▶ [Exercise details]: What is needed is an exact repetition of the lines below, from the first one through the one holding "3. How to Install and Run the Project", with no pictures and nothing else.

▶ [Excerpted data]:
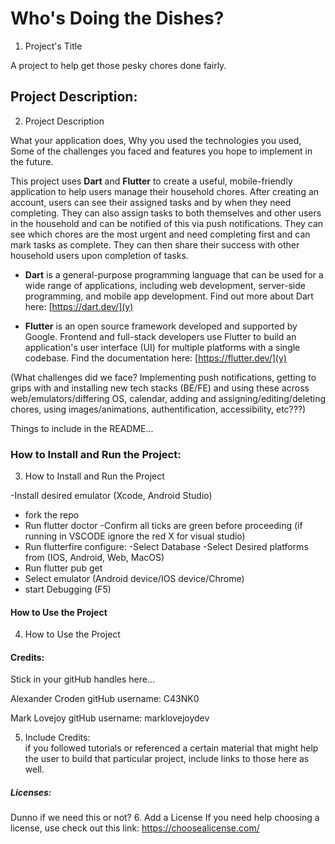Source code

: # Who's Doing the Dishes?

1. Project's Title

A project to help get those pesky chores done fairly.

## Project Description:

2. Project Description

What your application does,
Why you used the technologies you used,
Some of the challenges you faced and features you hope to implement in the future.
   
This project uses **Dart** and **Flutter** to create a useful, mobile-friendly application to help users manage their household chores.  After creating an account, users can see their assigned tasks and by when they need completing.  They can also assign tasks to both themselves and other users in the household and can be notified of this via push notifications.  They can see which chores are the most urgent and need completing first and can mark tasks as complete.  They can then share their success with other household users upon completion of tasks.

-  **Dart** is a general-purpose programming language that can be used for a wide range of applications, including web development, server-side programming, and mobile app development.  Find out more about Dart here:  [https://dart.dev/](y)

-  **Flutter** is an open source framework developed and supported by Google. Frontend and full-stack developers use Flutter to build an application's user interface (UI) for multiple platforms with a single codebase.  Find the documentation here:  [https://flutter.dev/](y)


(What challenges did we face?  Implementing push notifications, getting to grips with and installing new tech stacks (BE/FE) and using these across web/emulators/differing OS, calendar, adding and assigning/editing/deleting chores, using images/animations, authentification, accessibility, etc???)


Things to include in the README...

### How to Install and Run the Project:

3. How to Install and Run the Project

-Install desired emulator (Xcode, Android Studio)
- fork the repo
- Run flutter doctor
      -Confirm all ticks are green before proceeding (if running in VSCODE ignore the red X for visual studio)
- Run flutterfire configure:
      -Select Database
      -Select Desired platforms from (IOS, Android, Web, MacOS)
- Run flutter pub get
- Select emulator (Android device/IOS device/Chrome)
- start Debugging (F5)

#### How to Use the Project

4. How to Use the Project


#### Credits:

Stick in your gitHub handles here...

Alexander Croden
gitHub username: C43NK0

Mark Lovejoy
gitHub username: marklovejoydev

5. Include Credits:  
      if you followed tutorials or referenced a certain material that might help the user to build that particular project, include links to those here as well.


##### Licenses:

Dunno if we need this or not?
6. Add a License
      If you need help choosing a license, use check out this link: https://choosealicense.com/


   
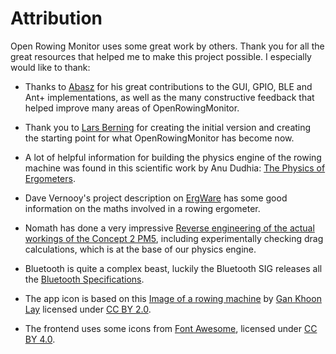 # Attribution

Open Rowing Monitor uses some great work by others. Thank you for all the great resources that helped me to make this project possible. I especially would like to thank:

* Thanks to [Abasz](https://github.com/Abasz) for his great contributions to the GUI, GPIO, BLE and Ant+ implementations, as well as the many constructive feedback that helped improve many areas of OpenRowingMonitor.

* Thank you to [Lars Berning](https://github.com/laberning) for creating the initial version and creating the starting point for what OpenRowingMonitor has become now.

* A lot of helpful information for building the physics engine of the rowing machine was found in this scientific work by Anu Dudhia: [The Physics of Ergometers](http://eodg.atm.ox.ac.uk/user/dudhia/rowing/physics/ergometer.html).

* Dave Vernooy's project description on [ErgWare](https://dvernooy.github.io/projects/ergware) has some good information on the maths involved in a rowing ergometer.

* Nomath has done a very impressive [Reverse engineering of the actual workings of the Concept 2 PM5](https://www.c2forum.com/viewtopic.php?f=7&t=194719), including experimentally checking drag calculations, which is at the base of our physics engine.

* Bluetooth is quite a complex beast, luckily the Bluetooth SIG releases all the [Bluetooth Specifications](https://www.bluetooth.com/specifications/specs).

* The app icon is based on this [Image of a rowing machine](https://thenounproject.com/term/rowing-machine/659265) by [Gan Khoon Lay](https://thenounproject.com/leremy/) licensed under [CC BY 2.0](https://creativecommons.org/licenses/by/2.0/).

* The frontend uses some icons from [Font Awesome](https://fontawesome.com/), licensed under [CC BY 4.0](https://creativecommons.org/licenses/by/4.0/).
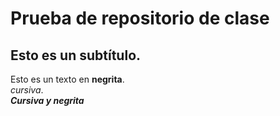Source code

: # Prueba de repositorio de clase 
## Esto es un subtítulo.

Esto es un texto en **negrita**.<br>
_cursiva_.<br>
***Cursiva y negrita***
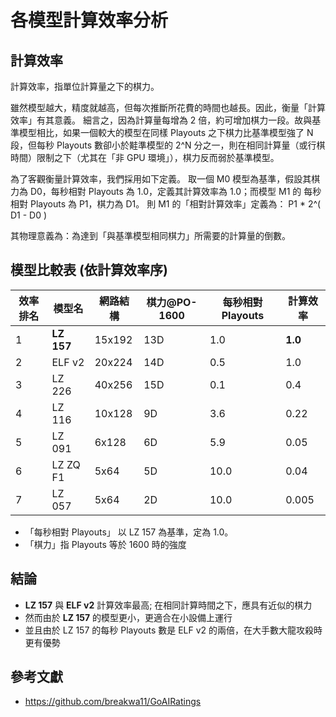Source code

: ﻿# 各模型計算效率分析

## 計算效率
計算效率，指單位計算量之下的棋力。

雖然模型越大，精度就越高，但每次推斷所花費的時間也越長。因此，衡量「計算效率」有其意義。
細言之，因為計算量每增為 2 倍，約可增加棋力一段。故與基準模型相比，如果一個較大的模型在同樣 Playouts 之下棋力比基準模型強了 N 段，但每秒 Playouts 數卻小於黊準模型的 2^N 分之一，則在相同計算量（或行棋時間）限制之下（尤其在「非 GPU 環境」），棋力反而弱於基準模型。

為了客觀衡量計算效率，我們採用如下定義。
取一個 M0 模型為基準，假設其棋力為 D0，每秒相對 Playouts 為 1.0，定義其計算效率為 1.0；而模型 M1 的 每秒相對 Playouts 為 P1，棋力為 D1。
則 M1 的「相對計算效率」定義為： P1 * 2^( D1 - D0 ) 

其物理意義為：為達到「與基準模型相同棋力」所需要的計算量的倒數。

## 模型比較表 (依計算效率序)
| 效率排名 | 模型名 | 網路結構 | 棋力@PO-1600 |  每秒相對 Playouts | 計算效率 |
| --- | --- | --------- | --- | ------------- | --- | 
|1| **LZ 157**| 15x192 | 13D | 1.0 |**1.0**|
|2 | ELF v2 | 20x224 | 14D |  0.5 | 1.0 |
|3 | LZ 226 | 40x256 | 15D | 0.1 | 0.4|
|4 | LZ 116 | 10x128 | 9D | 3.6 | 0.22|
|5 | LZ 091 | 6x128 | 6D | 5.9 | 0.05|
|6 | LZ ZQ F1 | 5x64 | 5D | 10.0 | 0.04|
|7 | LZ 057 | 5x64 | 2D | 10.0 | 0.005|

- 「每秒相對 Playouts」 以 LZ 157 為基準，定為 1.0。
- 「棋力」指 Playouts 等於 1600 時的強度

## 結論
- **LZ 157** 與 **ELF v2** 計算效率最高; 在相同計算時間之下，應具有近似的棋力
- 然而由於 **LZ 157** 的模型更小，更適合在小設備上運行
- 並且由於 LZ 157 的每秒 Playouts 數是 ELF v2 的兩倍，在大手數大龍攻殺時更有優勢

## 參考文獻
- https://github.com/breakwa11/GoAIRatings
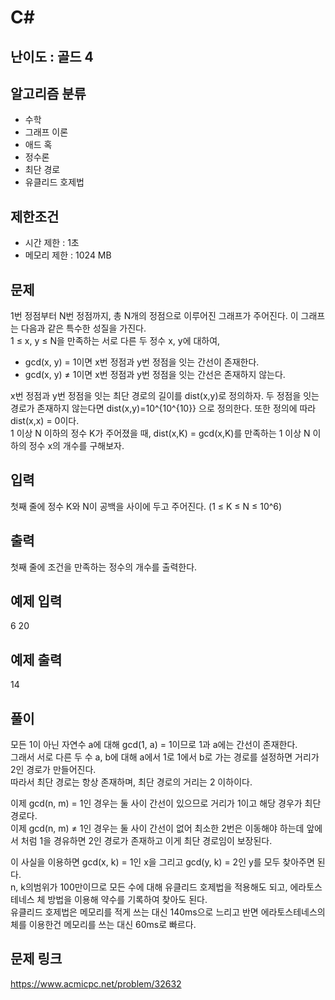 # C#

## 난이도 : 골드 4

## 알고리즘 분류
  - 수학
  - 그래프 이론
  - 애드 혹
  - 정수론
  - 최단 경로
  - 유클리드 호제법

## 제한조건
  - 시간 제한 : 1초
  - 메모리 제한 : 1024 MB

## 문제
1번 정점부터 N번 정점까지, 총 N개의 정점으로 이루어진 그래프가 주어진다. 이 그래프는 다음과 같은 특수한 성질을 가진다.<br/>
1 ≤ x, y ≤ N을 만족하는 서로 다른 두 정수 x, y에 대하여,<br/>

  - gcd(x, y) = 1이면 x번 정점과 y번 정점을 잇는 간선이 존재한다.
  - gcd(x, y) ≠ 1이면 x번 정점과 y번 정점을 잇는 간선은 존재하지 않는다.

x번 정점과 y번 정점을 잇는 최단 경로의 길이를 dist(x,y)로 정의하자. 두 정점을 잇는 경로가 존재하지 않는다면 dist(x,y)=10^{10^{10}} 으로 정의한다. 또한 정의에 따라 dist(x,x) = 0이다.<br/>
1 이상 N 이하의 정수 K가 주어졌을 때, dist(x,K) = gcd(x,K)를 만족하는 1 이상 N 이하의 정수 x의 개수를 구해보자.<br/>


## 입력
첫째 줄에 정수 K와 N이 공백을 사이에 두고 주어진다. (1 ≤ K ≤ N ≤ 10^6)<br/>


## 출력
첫째 줄에 조건을 만족하는 정수의 개수를 출력한다.<br/>


## 예제 입력
6 20<br/>


## 예제 출력
14<br/>


## 풀이
모든 1이 아닌 자연수 a에 대해 gcd(1, a) = 1이므로 1과 a에는 간선이 존재한다.<br/>
그래서 서로 다른 두 수 a, b에 대해 a에서 1로 1에서 b로 가는 경로를 설정하면 거리가 2인 경로가 만들어진다.<br/>
따라서 최단 경로는 항상 존재하며, 최단 경로의 거리는 2 이하이다.<br/>


이제 gcd(n, m) = 1인 경우는 둘 사이 간선이 있으므로 거리가 1이고 해당 경우가 최단 경로다.<br/>
이제 gcd(n, m) ≠ 1인 경우는 둘 사이 간선이 없어 최소한 2번은 이동해야 하는데 앞에서 처럼 1을 경유하면 2인 경로가 존재하고 이게 최단 경로임이 보장된다.<br/>


이 사실을 이용하면 gcd(x, k) = 1인 x을 그리고 gcd(y, k) = 2인 y를 모두 찾아주면 된다.<br/>
n, k의범위가 100만이므로 모든 수에 대해 유클리드 호제법을 적용해도 되고, 에라토스테네스 체 방법을 이용해 약수를 기록하여 찾아도 된다.<br/>
유클리드 호제법은 메모리를 적게 쓰는 대신 140ms으로 느리고 반면 에라토스테네스의 체를 이용한건 메모리를 쓰는 대신 60ms로 빠르다.<br/>


## 문제 링크
https://www.acmicpc.net/problem/32632
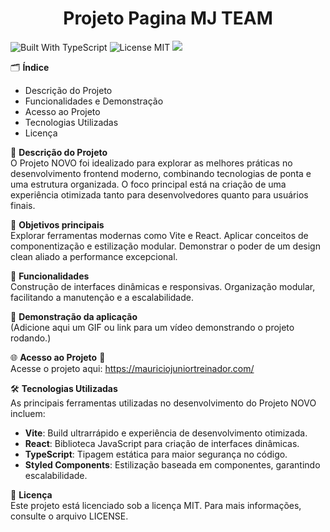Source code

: <h1 align="center"> Projeto Pagina MJ TEAM </h1> 
<img src="https://badgen.net/badge/Built%20With/TypeScript/blue" alt="Built With TypeScript" /> 
<img src="https://badgen.net/static/license/MIT/blue" alt="License MIT" />

<img loading="lazy" src="http://img.shields.io/static/v1?label=STATUS&message=EM%20DESENVOLVIMENTO&color=GREEN&style=for-the-badge"/>


🗂 **Índice**  
- Descrição do Projeto  
- Funcionalidades e Demonstração  
- Acesso ao Projeto  
- Tecnologias Utilizadas  
- Licença

📝 **Descrição do Projeto**  
O Projeto NOVO foi idealizado para explorar as melhores práticas no desenvolvimento frontend moderno, combinando tecnologias de ponta e uma estrutura organizada. O foco principal está na criação de uma experiência otimizada tanto para desenvolvedores quanto para usuários finais.

🎯 **Objetivos principais**  
Explorar ferramentas modernas como Vite e React. Aplicar conceitos de componentização e estilização modular. Demonstrar o poder de um design clean aliado a performance excepcional.

🌟 **Funcionalidades**  
Construção de interfaces dinâmicas e responsivas. Organização modular, facilitando a manutenção e a escalabilidade.

🎥 **Demonstração da aplicação**  
(Adicione aqui um GIF ou link para um vídeo demonstrando o projeto rodando.)

🌐 **Acesso ao Projeto** 🔗  
Acesse o projeto aqui: https://mauriciojuniortreinador.com/

🛠 **Tecnologias Utilizadas**  
As principais ferramentas utilizadas no desenvolvimento do Projeto NOVO incluem:
- **Vite**: Build ultrarrápido e experiência de desenvolvimento otimizada.
- **React**: Biblioteca JavaScript para criação de interfaces dinâmicas.
- **TypeScript**: Tipagem estática para maior segurança no código.
- **Styled Components**: Estilização baseada em componentes, garantindo escalabilidade.

📜 **Licença**  
Este projeto está licenciado sob a licença MIT. Para mais informações, consulte o arquivo LICENSE.
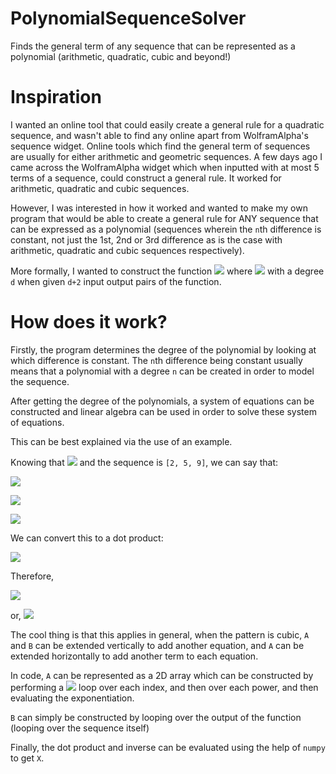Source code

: # PolynomialSequenceSolver
Finds the general term of any sequence that can be represented as a polynomial (arithmetic, quadratic, cubic and beyond!)

# Inspiration
I wanted an online tool that could easily create a general rule for a quadratic sequence, and wasn't able to find any online apart from WolframAlpha's sequence widget.
Online tools which find the general term of sequences are usually for either arithmetic and geometric sequences.
A few days ago I came across the WolframAlpha widget which when inputted with at most 5 terms of a sequence, could construct a general rule. It worked for arithmetic, quadratic and cubic sequences.

However, I was interested in how it worked and wanted to make my own program that would be able to create a general rule for ANY sequence that can be expressed as a polynomial (sequences wherein the `n`th difference is constant, not just the 1st, 2nd or 3rd difference as is the case with arithmetic, quadratic and cubic sequences respectively).

More formally, I wanted to construct the function ![](https://latex.codecogs.com/svg.image?p(n)%20=%20an%5E0%20&plus;%20bn%5E1%20&plus;%20cn%5E2...) where ![](https://latex.codecogs.com/svg.image?n%20%5Cin%20%5Cmathbb%7BR%7D) with a degree `d` when given `d+2` input output pairs of the function.

# How does it work?
Firstly, the program determines the degree of the polynomial by looking at which difference is constant. The `n`th difference being constant usually means that a polynomial with a degree `n` can be created in order to model the sequence.


After getting the degree of the polynomials, a system of equations can be constructed and linear algebra can be used in order to solve these system of equations.

This can be best explained via the use of an example.

Knowing that ![](https://latex.codecogs.com/svg.image?p(n)%20=%20an%5E2%20&plus;%20bn%20&plus;%20c) and the sequence is `[2, 5, 9]`, we can say that:

![](https://latex.codecogs.com/svg.image?a1%5E2&plus;b1%5E1&plus;c1%5E0%20=%202)

![](https://latex.codecogs.com/svg.image?a2%5E2&plus;b2%5E1&plus;c2%5E0%20=%205)

![](https://latex.codecogs.com/svg.image?a3%5E2&plus;b3%5E1&plus;c3%5E0%20=%209)

We can convert this to a dot product:


![](https://latex.codecogs.com/svg.image?%5Cbegin%7Bpmatrix%7D1%5E2&1%5E1&1%5E0%5C%5C2%5E2&2%5E1&2%5E0%5C%5C3%5E2&3%5E1&3%5E0%5C%5C%5Cend%7Bpmatrix%7D%5Cbegin%7Bpmatrix%7Da%5C%5Cb%5C%5Cc%5Cend%7Bpmatrix%7D%20=%5Cbegin%7Bpmatrix%7D2%5C%5C5%5C%5C9%5Cend%7Bpmatrix%7D%20)

Therefore,

![](https://latex.codecogs.com/svg.image?%5Cbegin%7Bpmatrix%7Da%5C%5Cb%5C%5Cc%5Cend%7Bpmatrix%7D%20=%5Cbegin%7Bpmatrix%7D2%5C%5C5%5C%5C9%5Cend%7Bpmatrix%7D%20%5Cbegin%7Bpmatrix%7D1%5E2&1%5E1&1%5E0%5C%5C2%5E2&2%5E1&2%5E0%5C%5C3%5E2&3%5E1&3%5E0%5C%5C%5Cend%7Bpmatrix%7D%5E%7B-1%7D%20)

or,
![](https://latex.codecogs.com/svg.image?X=A%5E%7B-1%7DB)

The cool thing is that this applies in general, when the pattern is cubic, `A` and `B` can be extended vertically to add another equation, and `A` can be extended horizontally to add another term to each equation.

In code, `A` can be represented as a 2D array which can be constructed by performing a ![](https://latex.codecogs.com/svg.image?O(n%5E2)) loop over each index, and then over each power, and  then evaluating the exponentiation.

`B` can simply be constructed by looping over the output of the function (looping over the sequence itself)

Finally, the dot product and inverse can be evaluated using the help of `numpy` to get `X`.
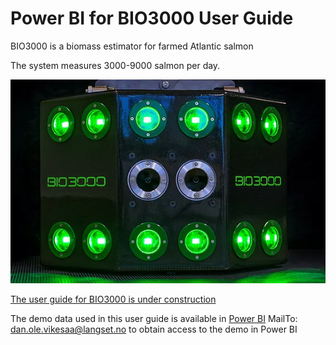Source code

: # Power BI for BIO3000 User Guide

BIO3000 is a biomass estimator for farmed Atlantic salmon

The system measures 3000-9000 salmon per day.

<img src="/img/camera.webp" />

[The user guide for BIO3000 is under construction](https://bio3000.github.io/index.html)

The demo data used in this user guide is available in [Power BI](app.powerbi.com) 
MailTo: dan.ole.vikesaa@langset.no to obtain access to the demo in Power BI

▶ [Final answer]:
Source code

: # Who's Doing the Dishes?

1. Project's Title

A project to help get those pesky chores done fairly.

## Project Description:

2. Project Description

What your application does,
Why you used the technologies you used,
Some of the challenges you faced and features you hope to implement in the future.
   
This project uses **Dart** and **Flutter** to create a useful, mobile-friendly application to help users manage their household chores.  After creating an account, users can see their assigned tasks and by when they need completing.  They can also assign tasks to both themselves and other users in the household and can be notified of this via push notifications.  They can see which chores are the most urgent and need completing first and can mark tasks as complete.  They can then share their success with other household users upon completion of tasks.

-  **Dart** is a general-purpose programming language that can be used for a wide range of applications, including web development, server-side programming, and mobile app development.  Find out more about Dart here:  [https://dart.dev/](y)

-  **Flutter** is an open source framework developed and supported by Google. Frontend and full-stack developers use Flutter to build an application's user interface (UI) for multiple platforms with a single codebase.  Find the documentation here:  [https://flutter.dev/](y)


(What challenges did we face?  Implementing push notifications, getting to grips with and installing new tech stacks (BE/FE) and using these across web/emulators/differing OS, calendar, adding and assigning/editing/deleting chores, using images/animations, authentification, accessibility, etc???)


Things to include in the README...

### How to Install and Run the Project:

3. How to Install and Run the Project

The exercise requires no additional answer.